= WordTech Communications =

Poetry publisher based in United States

WordTech Communications LLC is one of the largest poetry publishers in the United States, producing nearly 50 titles per year. The press is owned and operated by Lori Jareo and Kevin Walzer. Some of their more notable authors are Ravi Shankar (poet), Philip Dacey, Rachel Hadas, J. E. Pitts, Jacqueline Kolosov, Rhina Espaillat, Annie Finch, Pamela Harrison, Penelope Schott, Ingrid Wendt, Nick Carbo, Allison Joseph, James Reiss, and Carol Jennings.

Wordtech, based in Cincinnati, Ohio, uses several imprints to disseminate its works: WordTech Editions, Cherry Grove Collections, Word Press, Turning Point, CustomWords and David Robert Books. Wordtech uses print-on-demand technology to print and distribute its titles, which gives the press more flexibility in regard to storage and distribution of its books.
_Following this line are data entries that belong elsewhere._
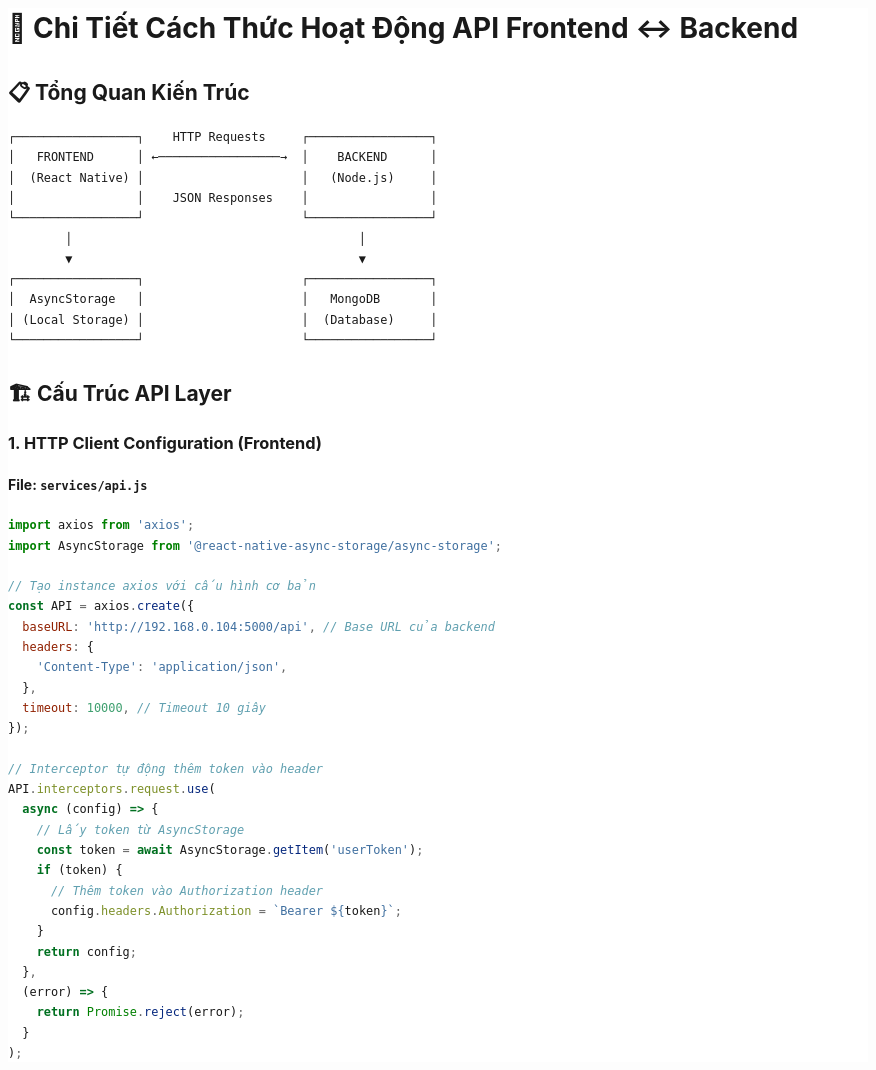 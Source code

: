 # 🔄 Chi Tiết Cách Thức Hoạt Động API Frontend ↔ Backend

## 📋 Tổng Quan Kiến Trúc

```
┌─────────────────┐    HTTP Requests     ┌─────────────────┐
│   FRONTEND      │ ←─────────────────→  │    BACKEND      │
│  (React Native) │                      │   (Node.js)     │
│                 │    JSON Responses    │                 │
└─────────────────┘                      └─────────────────┘
        │                                        │
        ▼                                        ▼
┌─────────────────┐                      ┌─────────────────┐
│  AsyncStorage   │                      │   MongoDB       │
│ (Local Storage) │                      │  (Database)     │
└─────────────────┘                      └─────────────────┘
```

## 🏗️ Cấu Trúc API Layer

### 1. **HTTP Client Configuration (Frontend)**

#### File: `services/api.js`
```javascript
import axios from 'axios';
import AsyncStorage from '@react-native-async-storage/async-storage';

// Tạo instance axios với cấu hình cơ bản
const API = axios.create({
  baseURL: 'http://192.168.0.104:5000/api', // Base URL của backend
  headers: {
    'Content-Type': 'application/json',
  },
  timeout: 10000, // Timeout 10 giây
});

// Interceptor tự động thêm token vào header
API.interceptors.request.use(
  async (config) => {
    // Lấy token từ AsyncStorage
    const token = await AsyncStorage.getItem('userToken');
    if (token) {
      // Thêm token vào Authorization header
      config.headers.Authorization = `Bearer ${token}`;
    }
    return config;
  },
  (error) => {
    return Promise.reject(error);
  }
);
```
Walzer and Jareo founded WordTech Communications in 1998 as an editorial services company, specializing in copy editing and copy writing, but in 2000, began publishing poetry. They began using the book contest model, wherein contests fees defray costs of publication and prize monies. When their sales revenues outgrew their contest fee revenues, they discontinued their prize and fee system and relied on sales revenues to fund costs, beginning in 2004, a policy which is still current.